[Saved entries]
§ §
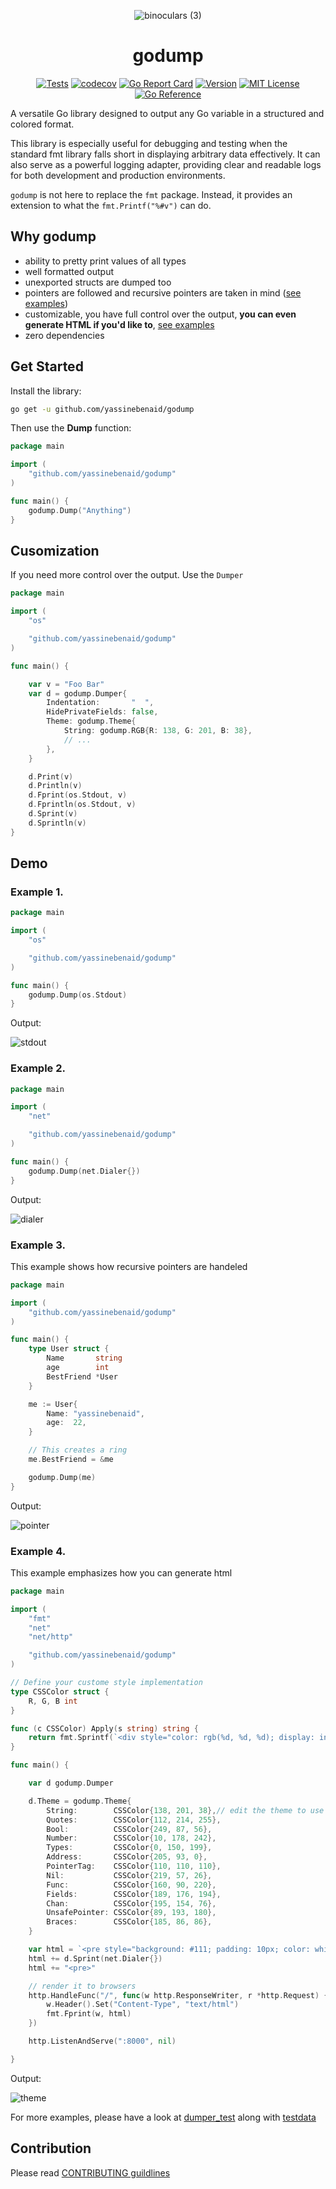 <div align="center">

<div width="50px" height="50px">

![binoculars (3)](https://github.com/yassinebenaid/godump/assets/101285507/f2d40c7a-6f5c-4dd9-9580-3accc74efeb4)

</div>

<h1> godump </h1>
</div>

<div align="center">

[![Tests](https://github.com/yassinebenaid/godump/actions/workflows/test.yml/badge.svg)](https://github.com/yassinebenaid/godump/actions/workflows/test.yml)
[![codecov](https://codecov.io/github/yassinebenaid/godump/graph/badge.svg?token=EAZNA85AIS)](https://codecov.io/github/yassinebenaid/godump)
[![Go Report Card](https://goreportcard.com/badge/github.com/yassinebenaid/godump)](https://goreportcard.com/report/github.com/yassinebenaid/godump)
[![Version](https://badge.fury.io/gh/yassinebenaid%2Fgodump.svg)](https://badge.fury.io/gh/yassinebenaid%2Fgodump)
[![MIT License](https://img.shields.io/badge/license-MIT-blue.svg)](./LICENCE)
[![Go Reference](https://pkg.go.dev/badge/github.com/yassinebenaid/godump.svg)](https://pkg.go.dev/github.com/yassinebenaid/godump)


</div>

A versatile Go library designed to output any Go variable in a structured and colored format.

This library is especially useful for debugging and testing when the standard fmt library falls short in displaying arbitrary data effectively. It can also serve as a powerful logging adapter, providing clear and readable logs for both development and production environments.

`godump` is not here to replace the `fmt` package. Instead, it provides an extension to what the `fmt.Printf("%#v")` can do.

## Why godump

- ability to pretty print values of all types
- well formatted output
- unexported structs are dumped too
- pointers are followed and recursive pointers are taken in mind ([see examples](#example-3))
- customizable, you have full control over the output, **you can even generate HTML if you'd like to**, [see examples](#example-4)
- zero dependencies

## Get Started

Install the library:

```bash
go get -u github.com/yassinebenaid/godump
```

Then use the **Dump** function:

```go
package main

import (
	"github.com/yassinebenaid/godump"
)

func main() {
	godump.Dump("Anything")
}

```

## Cusomization

If you need more control over the output. Use the `Dumper`

```go
package main

import (
	"os"

	"github.com/yassinebenaid/godump"
)

func main() {

	var v = "Foo Bar"
	var d = godump.Dumper{
		Indentation:       "  ",
		HidePrivateFields: false,
		Theme: godump.Theme{
			String: godump.RGB{R: 138, G: 201, B: 38},
			// ...
		},
	}

	d.Print(v)
	d.Println(v)
	d.Fprint(os.Stdout, v)
	d.Fprintln(os.Stdout, v)
	d.Sprint(v)
	d.Sprintln(v)
}

```

## Demo

### Example 1.

```go
package main

import (
	"os"

	"github.com/yassinebenaid/godump"
)

func main() {
	godump.Dump(os.Stdout)
}

```

Output:

![stdout](./demo/stdout.png)

### Example 2.

```go
package main

import (
	"net"

	"github.com/yassinebenaid/godump"
)

func main() {
	godump.Dump(net.Dialer{})
}

```

Output:

![dialer](./demo/dialer.png)

### Example 3.

This example shows how recursive pointers are handeled

```go
package main

import (
	"github.com/yassinebenaid/godump"
)

func main() {
	type User struct {
		Name       string
		age        int
		BestFriend *User
	}

	me := User{
		Name: "yassinebenaid",
		age:  22,
	}

    // This creates a ring
	me.BestFriend = &me

	godump.Dump(me)
}
```

Output:

![pointer](./demo/pointer.png)

### Example 4.

This example emphasizes how you can generate html

```go
package main

import (
	"fmt"
	"net"
	"net/http"

	"github.com/yassinebenaid/godump"
)

// Define your custome style implementation
type CSSColor struct {
	R, G, B int
}

func (c CSSColor) Apply(s string) string {
	return fmt.Sprintf(`<div style="color: rgb(%d, %d, %d); display: inline-block">%s</div>`, c.R, c.G, c.B, s)
}

func main() {

	var d godump.Dumper

	d.Theme = godump.Theme{
		String:        CSSColor{138, 201, 38},// edit the theme to use your implementation
		Quotes:        CSSColor{112, 214, 255},
		Bool:          CSSColor{249, 87, 56},
		Number:        CSSColor{10, 178, 242},
		Types:         CSSColor{0, 150, 199},
		Address:       CSSColor{205, 93, 0},
		PointerTag:    CSSColor{110, 110, 110},
		Nil:           CSSColor{219, 57, 26},
		Func:          CSSColor{160, 90, 220},
		Fields:        CSSColor{189, 176, 194},
		Chan:          CSSColor{195, 154, 76},
		UnsafePointer: CSSColor{89, 193, 180},
		Braces:        CSSColor{185, 86, 86},
	}

	var html = `<pre style="background: #111; padding: 10px; color: white">`
	html += d.Sprint(net.Dialer{})
	html += "<pre>"

    // render it to browsers
	http.HandleFunc("/", func(w http.ResponseWriter, r *http.Request) {
		w.Header().Set("Content-Type", "text/html")
		fmt.Fprint(w, html)
	})

	http.ListenAndServe(":8000", nil)

}

```

Output:

![theme](./demo/theme.png)

For more examples, please have a look at [dumper_test](./dumper_test.go) along with [testdata](./testdata)

## Contribution

Please read [CONTRIBUTING guildlines](.github/CONTRIBUTING.md)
§ §
Work order:
The lines above may hold the string "style". Say how many do, and give only that number.

Solution for this problem:
3